Читаем Manhunt. Volume 5, Number 5, May 1957 полностью

Mr. Gordon Phelps had not thought, for instance, of the possibility that a lady named Sophia Sierra might be attracted to a member of homo sapiens, gender male, without such member depositing a bag of loot at her feet like a sacrifice at an altar. He had not thought of the possibility that Sophia Sierra might be attracted to an individual half his age without such individual having to barter for her affections like they were jewels for sale in a forbidden marketplace. Gordon Phelps had not thought, for instance, that he had absolutely no alibi: the fact that he was alone in his hideaway apartment during the time of the murder of Vivian Frayne was exactly that — no alibi. He had not thought of the fact that he was a prime suspect, adorned, like a harpooned whale, by three deadly shafts, and all of them sticking out of him: motive, opportunity, proximity. He had not thought of the fact that, even if innocent, he was withholding information necessary and pertinent to police investigation of a capital crime. He had not thought of the fact that, no matter what his lawyer had told the police, they were, right now, in all probability, making every effort to seek him out and take him in. He had not thought of the fact that perhaps the police had thought of the fact that the lawyer was transporting a load of fertilizer shipped direct by the client. He had not thought of the fact that, perhaps, Sophia Sierra—

I stopped it right there.

Once it was back to Sophia Sierra — I stopped it.
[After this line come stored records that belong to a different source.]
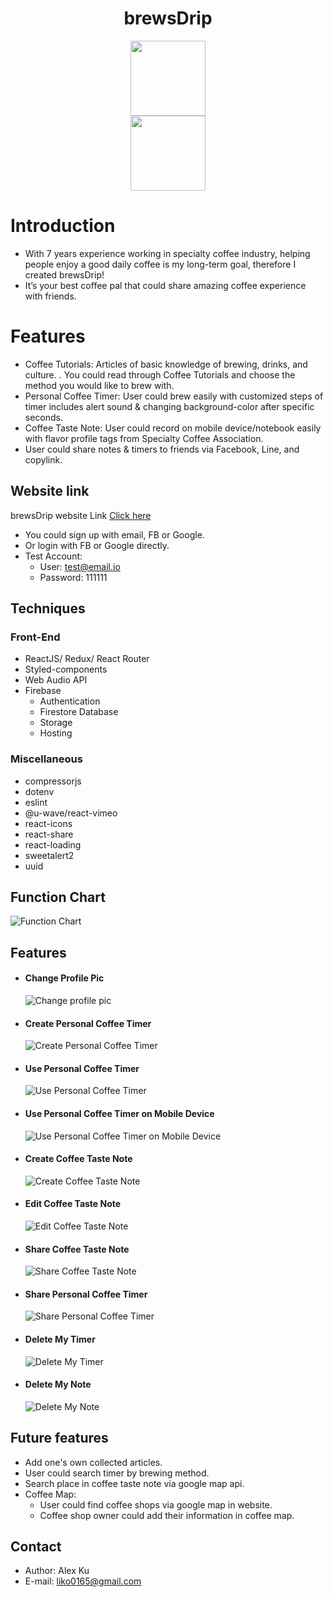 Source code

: <h1 align='center'>brewsDrip</h1>
<div align='center'><a href='https://brewsdrip.web.app/'><img width='120px' src='src/images/logo_225x50.svg'/></a></div>
<div align='center'><a href='https://brewsdrip.web.app/'><img width='120px' src='src/images/footer3DLogo.png'/></a></div>

# Introduction

- With 7 years experience working in specialty coffee industry, helping people enjoy a good daily coffee is my long-term goal, therefore I created brewsDrip!
- It’s your best coffee pal that could share amazing coffee experience with friends.

# Features

- Coffee Tutorials: Articles of basic knowledge of brewing, drinks, and culture.
  . You could read through Coffee Tutorials and choose the method you would like to brew with.
- Personal Coffee Timer: User could brew easily with customized steps of timer
  includes alert sound & changing background-color after specific seconds.
- Coffee Taste Note: User could record on mobile device/notebook easily with
  flavor profile tags from Specialty Coffee Association.
- User could share notes & timers to friends via Facebook, Line, and copylink.

## Website link

brewsDrip website Link [Click here](https://brewsdrip.web.app/)

- You could sign up with email, FB or Google.
- Or login with FB or Google directly.
- Test Account:
  - User: test@email.io
  - Password: 111111

## Techniques

### Front-End

- ReactJS/ Redux/ React Router
- Styled-components
- Web Audio API
- Firebase
  - Authentication
  - Firestore Database
  - Storage
  - Hosting

### Miscellaneous

- compressorjs
- dotenv
- eslint
- @u-wave/react-vimeo
- react-icons
- react-share
- react-loading
- sweetalert2
- uuid

## Function Chart

![Function Chart](/readMeImages/brewsDrip_functionMap.png)

## Features

- #### Change Profile Pic
  ![Change profile pic](/readMeImages/changeProfilePhoto.gif)
- #### Create Personal Coffee Timer
  ![Create Personal Coffee Timer](readMeImages/createTimer.gif)
- #### Use Personal Coffee Timer
  ![Use Personal Coffee Timer](/readMeImages/useTimer.gif)
- #### Use Personal Coffee Timer on Mobile Device
  ![Use Personal Coffee Timer on Mobile Device](/readMeImages/useTimerMobile.gif)
- #### Create Coffee Taste Note
  ![Create Coffee Taste Note](/readMeImages/createNote.gif)
- #### Edit Coffee Taste Note
  ![Edit Coffee Taste Note](readMeImages/editNote.gif)
- #### Share Coffee Taste Note
  ![Share Coffee Taste Note](/readMeImages/shareNote.gif)
- #### Share Personal Coffee Timer

  ![Share Personal Coffee Timer](/readMeImages/shareTimer.gif)

- #### Delete My Timer

  ![Delete My Timer](/readMeImages/deleteTimer.gif)

- #### Delete My Note

  ![Delete My Note](/readMeImages/deleteNote.gif)

## Future features

- Add one's own collected articles.
- User could search timer by brewing method.
- Search place in coffee taste note via google map api.
- Coffee Map:
  - User could find coffee shops via google map in website.
  - Coffee shop owner could add their information in coffee map.

## Contact

- Author: Alex Ku
- E-mail: liko0165@gmail.com
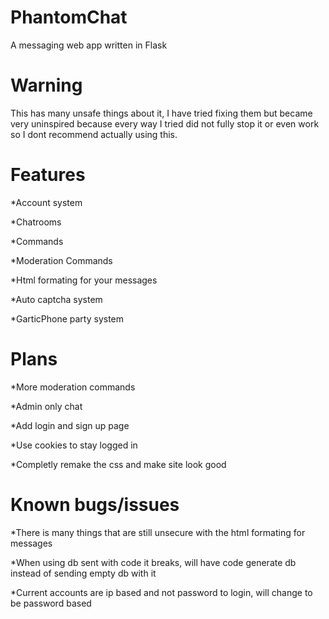 # PhantomChat
A messaging web app written in Flask

# Warning
This has many unsafe things about it, I have tried fixing them but became very uninspired because every way I tried did not fully stop it or even work so I dont recommend actually using this.

# Features 
*Account system

*Chatrooms

*Commands

*Moderation Commands

*Html formating for your messages

*Auto captcha system

*GarticPhone party system

# Plans
*More moderation commands

*Admin only chat

*Add login and sign up page

*Use cookies to stay logged in 

*Completly remake the css and make site look good

# Known bugs/issues
*There is many things that are still unsecure with the html formating for messages

*When using db sent with code it breaks, will have code generate db instead of sending empty db with it

*Current accounts are ip based and not password to login, will change to be password based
I flailed fingers at a cab and had a ride through the morass of New York traffic to the precinct station wherein were housed the minions of the law in charge of Homicide in that section of Manhattan. There, too, was housed the brain and bulk of one Detective-lieutenant Louis Parker, staunchest of the minions of the law: cop, friend, gentleman, human being. And there was informed, after prodding lesser minions, that the good Parker was on the “crazy shift,” the middle one of the three eight-hour tricks, that he was out, and that he had called in and was expected back in his office some time at about eleven o’clock.

That gave me time.

It gave me time to go to a fine restaurant and have a leisurely lonely supper. It gave me time to go home and divest myself of my clothes and put away a five thousand dollar fee. It gave me time to get into a warm tub and digest the supper and digest the facts I had about the murder of a dance hall lady named Vivian Frayne. It gave me time to think about Gordon Phelps (having his own kind of fun as George Phillips), and Vivian Frayne (having fun too until the fun stopped all of a sudden), and Sophia Sierra (and Phelps’ admonishment that she was as mercenary as an ancient Hessian), and Steve Pedi (who owned the dance hall), and the Nirvana Ballroom (which was the dance hall that Steve Pedi owned). Nirvana Ballroom. I knew where it was. On Broadway at Fifty-fifth Street. Nirvana Ballroom: perhaps the very name was a tip-off to Steve Pedi. It certainly was an imaginative name. Only someone with a weird imagination could have named it. Nirvana Ballroom. Nirvana. Nirvana, an expression contained in Buddhism, a religion that taught that pain and suffering is a part of life, and that the extinction of all desire and passion is the entrance into Nirvana: the attainment of perfect beatitude. I thought, as I climbed out of my warm tub, that to some of us Nirvana can signify the beginning of true life, but to others, Nirvana can also mean death.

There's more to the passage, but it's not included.